Je le répète en conclusion : la préoccupation du Gouvernement a été de maintenir, le plus possible, les dispositifs actuels afin d'éviter toute rupture dans l'incitation au don.
L'administration fiscale a une action de soutien et d'accompagnement des acteurs de la générosité publique sous la forme de rescrits de mécénat. Des correspondants dans les services fiscaux offrent une sécurisation du régime fiscal applicable, lorsqu'une association ou un organisme a l'intention de lancer un projet de mécénat, par l'émission de reçus fiscaux. Ces dispositifs ont du succès. Sur 9 000 rescrits généraux demandés à l'administration fiscale en 2016, un tiers concernait le mécénat, en augmentation de 4 % entre 2015 et 2016. Nos services s'attachent à être réactifs ; notre délai moyen de réponse est de 90 jours sachant que la loi prévoit qu'en l'absence de réponse dans les six mois, l'entité peut émettre des reçus fiscaux qui ne pourront pas être remis en cause rétroactivement.

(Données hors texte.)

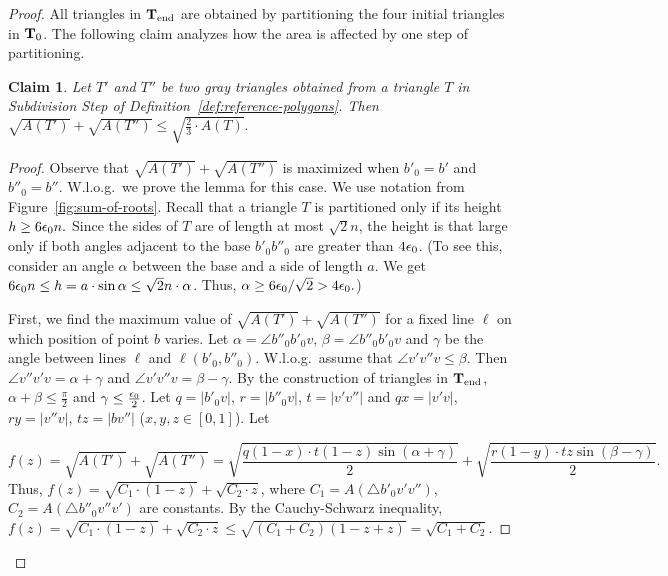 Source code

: \documentclass[11pt,english]{article}
\newtheorem{claim}[theorem]{Claim}
\numberwithin{figure}{section}
\newcommand{\Tend}{{\bf T}_{\text{end}}}
\newcommand{\Tstart}{{\bf T}_0}
\newcommand{\mch}[1]{{\color{black}#1}}
\begin{document}
\begin{proof}
All triangles in $\Tend$ are obtained by partitioning the four initial triangles in $\Tstart$. The following claim analyzes how the area is affected by one step of partitioning.
\begin{claim}\label{claim:sum-of-roots-of-areas}
Let $T'$ and $T''$ be two gray triangles obtained from a triangle $T$ in Subdivision Step of Definition~\ref{def:reference-polygons}. Then
$\sqrt{A(T')}+\sqrt{A(T'')}\leq \sqrt{\frac 2 3 \cdot A(T)}.$
\end{claim}

\begin{proof}
Observe that $\sqrt{A(T')}+\sqrt{A(T'')}$ is maximized when $b'_0=b'$ and $b''_0=b''$. W.l.o.g.\ we prove the lemma for this case. We use notation from Figure~\ref{fig:sum-of-roots}. Recall that a triangle $T$ is partitioned only if its height $h\geq 6{\epsilon_0} n.$ Since the sides of $T$ are of length at most $\sqrt 2 n$, the height is that large only if both angles adjacent to the base $b'_0b''_0$ are greater than $4{\epsilon_0}$. (To see this, consider an angle $\alpha$ between the base and a side of length $a$. We get
$6{\epsilon_0} n\leq h=a\cdot\sin\alpha\leq \sqrt 2 n \cdot \alpha$.
Thus, $\alpha\geq 6{\epsilon_0}/\sqrt 2> 4{\epsilon_0}.$)

First, we find the maximum value of $\sqrt{A(T')}+\sqrt{A(T'')}$ for a fixed line $\ell$ on which position of point $b$ varies. \mch{Let $\alpha=\angle b''_0b'_0v$, $\beta=\angle b''_0b'_0v$ and $\gamma$ be the angle between lines $\ell$ and $\ell(b'_0,b''_0)$. W.l.o.g.\ assume that $\angle v'v''v\leq \beta$. Then $\angle v''v'v=\alpha+\gamma$ and $\angle v'v''v=\beta-\gamma$. By the construction of triangles in $\Tend$, $\alpha+\beta\leq\frac{\pi}{2}$ and $\gamma\leq\frac {{\epsilon_0}} 2$. Let $q=|b'_0v|$, $r=|b''_0v|$, $t=|v'v''|$ and $qx=|v'v|$, $ry=|v''v|$, $tz=|bv''|$ ($x,y,z\in [0,1]$).}  Let\mch{
$$
f(z)=\sqrt{A(T')}+\sqrt{A(T'')}=\sqrt{\frac{q(1-x)\cdot t(1-z)\sin(\alpha+\gamma)}{2}}+\sqrt{\frac{r(1-y)\cdot tz\sin(\beta-\gamma)}{2}}.
$$
Thus, $f(z)=\sqrt{C_1\cdot(1-z)}+\sqrt{C_2\cdot z}$, where $C_1=A(\bigtriangleup b'_0v'v'')$, $C_2=A(\bigtriangleup b''_0v''v')$ are constants. By the  Cauchy-Schwarz inequality, $f(z)=\sqrt{C_1\cdot(1-z)}+\sqrt{C_2\cdot z}\leq\sqrt{(C_1+C_2)(1-z+z)}=\sqrt{C_1+C_2}$.

}
\end{proof}
\end{proof}
\end{document}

J'insiste sur cette offre de service et sur l'intérêt pour les opérateurs du secteur de s'adresser à nous le plus en amont possible des projets afin que nous puissions leur expliquer exactement quelles sont les règles applicables.
Je donne la parole à Jean-Benoît Dujol afin qu'il précise le cadre de notre débat : de quels organismes sans but lucratif parlons-nous et quelles sont les principales incitations à la générosité ?
Les Français sont généreux : 7,5 milliards d'euros, c'est une somme considérable - et plus que ce que nous pensions. En outre, tous les dons ne donnent pas lieu à une déduction fiscale : 40 % ne sont pas déductibles.
Quelle est la dynamique ? L'an dernier, une étude de Recherches & Solidarités montrait des indices inquiétants avec une érosion de 4,2 % du nombre de foyers fiscaux déclarant un don au titre des oeuvres pour leur impôt sur le revenu et pour la première fois des montants globaux en stagnation, autour de 2,5 milliards d'euros. Ces chiffres ne doivent pas masquer une dynamique de moyen et de long terme très favorable, avec une hausse de 70 % du volume de dons déductibles de l'impôt sur le revenu entre 2006 et 2015, les montants moyens déclarés ayant progressé de 44 %. Le nombre d'entreprises mécènes a doublé, passant de moins de 30 000 en 2010 à plus de 60 000 en 2015 - ce chiffre continue de croître.
Soulignons aussi la diversification des modalités de dons : SMS, financement participatif, générosité embarquée, comme l'arrondi sur salaire ou l'arrondi en caisse.
Ces dépenses fiscales sont en forte croissance. Elles sont rattachées au programme budgétaire 163 « Vie associative » dont j'ai la charge. Le montant de la générosité a été comparé avec la mission « Justice » : c'est encore plus frappant avec le montant de la mission « Sport, jeunesse et vie associative », d'environ 1 milliard d'euros, contre 2,8 milliards d'euros de dépenses fiscales qui lui sont rattachées. Celles-ci sont plus généreuses que dans beaucoup d'autres pays qui ont aussi des mécanismes d'incitation au don, qui sont plutôt des déductions à la base imposable et non des réductions d'impôt.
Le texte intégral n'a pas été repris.